Наша футбольная площадка уже не существовала. Она была сплошь застроена длиннейшими бараками с дверьми, обращенными к одному, еще более длинному, поперечному. Этот поперечный стоял вдоль железнодорожного полотна, и параллельная полотну стена его раскрывалась. Это был центральный приемно-сортировочный пункт Красного Креста. Сюда фронтовые летучки подвозили раненых. Из поперечного барака, по характеру ранения — голова, легкие, желудок, руки, ноги — раненых разносили по продольным. А уже оттуда их разбирали госпитали и санитарные поезда «земсоюза», «союза городов» и другие. В футбол мы играли теперь редко — со случайными командами из выздоравливающих или пленных. У нас была небольшая площадка на территории городка военнопленных, в предместье.

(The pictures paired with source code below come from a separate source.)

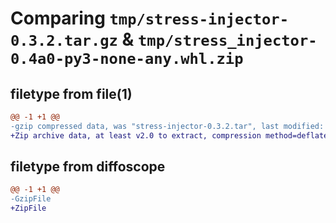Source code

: # Comparing `tmp/stress-injector-0.3.2.tar.gz` & `tmp/stress_injector-0.4a0-py3-none-any.whl.zip`

## filetype from file(1)

```diff
@@ -1 +1 @@
-gzip compressed data, was "stress-injector-0.3.2.tar", last modified: Mon May 23 20:37:24 2022, max compression
+Zip archive data, at least v2.0 to extract, compression method=deflate
```

## filetype from diffoscope

```diff
@@ -1 +1 @@
-GzipFile
+ZipFile
```


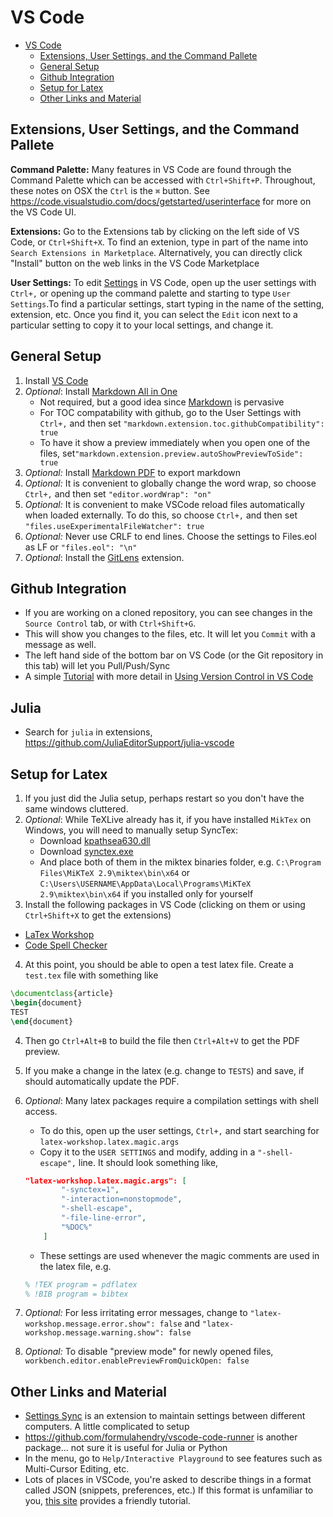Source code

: 
# VS Code
- [VS Code](#vs-code)
    - [Extensions, User Settings, and the Command Pallete](#extensions-user-settings-and-the-command-pallete)
    - [General Setup](#general-setup)
    - [Github Integration](#github-integration)
    - [Setup for Latex](#setup-for-latex)
    - [Other Links and Material](#other-links-and-material)

## Extensions, User Settings, and the Command Pallete
**Command Palette:** 
Many features in VS Code are found through the Command Palette which can be accessed with `Ctrl+Shift+P`.  Throughout, these notes on OSX the `Ctrl` is the `⌘` button.  See https://code.visualstudio.com/docs/getstarted/userinterface for more on the VS Code UI.

**Extensions:** Go to the Extensions tab by clicking on the left side of VS Code, or `Ctrl+Shift+X`.  To find an extenion, type in part of the name into `Search Extensions in Marketplace`.  Alternatively, you can directly click "Install" button on the web links in the VS Code Marketplace

**User Settings:** To edit [Settings](https://code.visualstudio.com/docs/getstarted/settings) in VS Code, open up the user settings with `Ctrl+,` or opening up the command palette and starting to type `User Settings`.To find a particular settings, start typing in the name of the setting, extension, etc. Once you find it, you can select the `Edit` icon next to a particular setting to copy it to your local settings, and change it.

## General Setup
1. Install [VS Code](https://github.com/Microsoft/vscode)
2. *Optional*: Install [Markdown All in One](https://marketplace.visualstudio.com/items?itemName=yzhang.markdown-all-in-one) 
    - Not required, but a good idea since [Markdown](markdown.md) is pervasive
    - For TOC compatability with github, go to the User Settings with `Ctrl+,` and then set `"markdown.extension.toc.githubCompatibility": true`
    - To have it show a preview immediately when you open one of the files, set`"markdown.extension.preview.autoShowPreviewToSide": true`
3. *Optional:* Install [Markdown PDF](https://marketplace.visualstudio.com/items?itemName=yzane.markdown-pdf) to export markdown   
3. *Optional:* It is convenient to globally change the word wrap, so choose `Ctrl+,` and then set `"editor.wordWrap": "on"`
4. *Optional:* It is convenient to make VSCode reload files automatically when loaded externally. To do this, so choose `Ctrl+,` and then set `"files.useExperimentalFileWatcher": true`
5. *Optional:* Never use CRLF to end lines.  Choose the settings to Files.eol as LF or `"files.eol": "\n"`
5. *Optional*: Install the [GitLens](https://marketplace.visualstudio.com/items?itemName=eamodio.gitlens) extension.

## Github Integration
- If you are working on a cloned repository, you can see changes in the `Source Control` tab, or with `Ctrl+Shift+G`.
- This will show you changes to the files, etc.  It will let you `Commit` with a message as well.
- The left hand side of the bottom bar on VS Code (or the Git repository in this tab) will let you Pull/Push/Sync
- A simple [Tutorial](https://www.youtube.com/watch?v=9cMWR-EGFuY) with more detail in [Using Version Control in VS Code](https://code.visualstudio.com/docs/editor/versioncontrol)

## Julia

- Search for `julia` in extensions, https://github.com/JuliaEditorSupport/julia-vscode

## Setup for Latex
1. If you just did the Julia setup, perhaps restart so you don't have the same windows cluttered.
2. *Optional*: While TeXLive already has it, if you have installed `MikTex` on Windows, you will need to manually setup SyncTex:
    - Download [kpathsea630.dll](https://www.tug.org/svn/texlive/trunk/Master/bin/win32/kpathsea630.dll?revision=46993&view=co)
    - Download [synctex.exe](https://www.tug.org/svn/texlive/trunk/Master/bin/win32/synctex.exe?revision=46993&view=co)
    - And place both of them in the miktex binaries folder, e.g. `C:\Program Files\MiKTeX 2.9\miktex\bin\x64` or `C:\Users\USERNAME\AppData\Local\Programs\MiKTeX 2.9\miktex\bin\x64` if you installed only for yourself
3. Install the following packages in VS Code (clicking on them or using `Ctrl+Shift+X` to get the extensions)
  - [LaTex Workshop](https://marketplace.visualstudio.com/items?itemName=James-Yu.latex-workshop)
  - [Code Spell Checker](https://marketplace.visualstudio.com/items?itemName=streetsidesoftware.code-spell-checker)
4. At this point, you should be able to open a test latex file.  Create a `test.tex` file with something like
```tex
\documentclass{article}
\begin{document}
TEST
\end{document}
```
4. Then go `Ctrl+Alt+B` to build the file then `Ctrl+Alt+V` to get the PDF preview.
5. If you make a change in the latex (e.g. change to `TESTS`) and save, if should automatically update the PDF.
7. *Optional*: Many latex packages require a compilation settings with shell access.
    - To do this, open up the user settings, `Ctrl+,` and start searching for `latex-workshop.latex.magic.args`
    - Copy it to the `USER SETTINGS` and modify, adding in a `"-shell-escape",` line.  It should look something like,
    ```JSON
    "latex-workshop.latex.magic.args": [
            "-synctex=1",
            "-interaction=nonstopmode",
            "-shell-escape",
            "-file-line-error",
            "%DOC%"
        ]
    ```
    - These settings are used whenever the magic comments are used in the latex file, e.g.
    ```tex
    % !TEX program = pdflatex
    % !BIB program = bibtex
    ```
8. *Optional:* For less irritating error messages, change to `"latex-workshop.message.error.show": false` and  `"latex-workshop.message.warning.show": false`

9. *Optional:* To disable "preview mode" for newly opened files, `workbench.editor.enablePreviewFromQuickOpen: false`

## Other Links and Material
- [Settings Sync](https://marketplace.visualstudio.com/items?itemName=Shan.code-settings-sync) is an extension to maintain settings between different computers.  A little complicated to setup
- https://github.com/formulahendry/vscode-code-runner is another package... not sure it is useful for Julia or Python
- In the menu, go to `Help/Interactive Playground` to see features such as Multi-Cursor Editing, etc.
- Lots of places in VSCode, you're asked to describe things in a format called JSON (snippets, preferences, etc.) If this format is unfamiliar to you, [this site](https://code.tutsplus.com/tutorials/understanding-json--active-8817) provides a friendly tutorial.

Мы и сами, впрочем, изменились за это время не меньше. Репетюку шел уже девятнадцатый год. Исполнилось восемнадцать Кульчицкому и Пиркесу. Их догоняли Воропаев и Теменко. Даже младшие — Туровский, Зилов и Сербин — подходили к шестнадцати годам.
И в гимназии тоже произошли значительные перемены: ходить по улицам разрешалось до восьми часов и можно было шить шинели из солдатского сукна.
Весной шестнадцатого года, к концу второго года войны, в нашей гимназической жизни случилось еще одно необычайной важности событие. Был издан циркуляр о формировании из учащихся средних школ сельскохозяйственных дружин для помощи в уборке урожая вдовам и женам запасных. Запись в дружины — добровольная.
Мы заволновались. Нас призывают к настоящему, реальному, взрослому участию в общественной жизни страны. К нам по этому поводу даже обращаются со специальным воззванием.
Воззвание было нам прочитано после молитвы прямо в церкви. Читал его инспектор.
«Исполним долг перед дорогой родиной. Граждане земли русской, отечество призывает вас!»
Это мы — граждане земли русской! Это нас призывает отечество!..
Инспектор окончил. На последних словах он взял слишком высоко, и его выхолощенный голосок пустил хриплого петуха. Он стоял на церковном амвоне, где полагается стоять только священнику.
— Спаси, господи! — возгласил со своего места директор.
Мы опустились на колени, склонили головы и затянули церковно-патриотическую кантату:
«…победы благоверному императору на-а-шему…»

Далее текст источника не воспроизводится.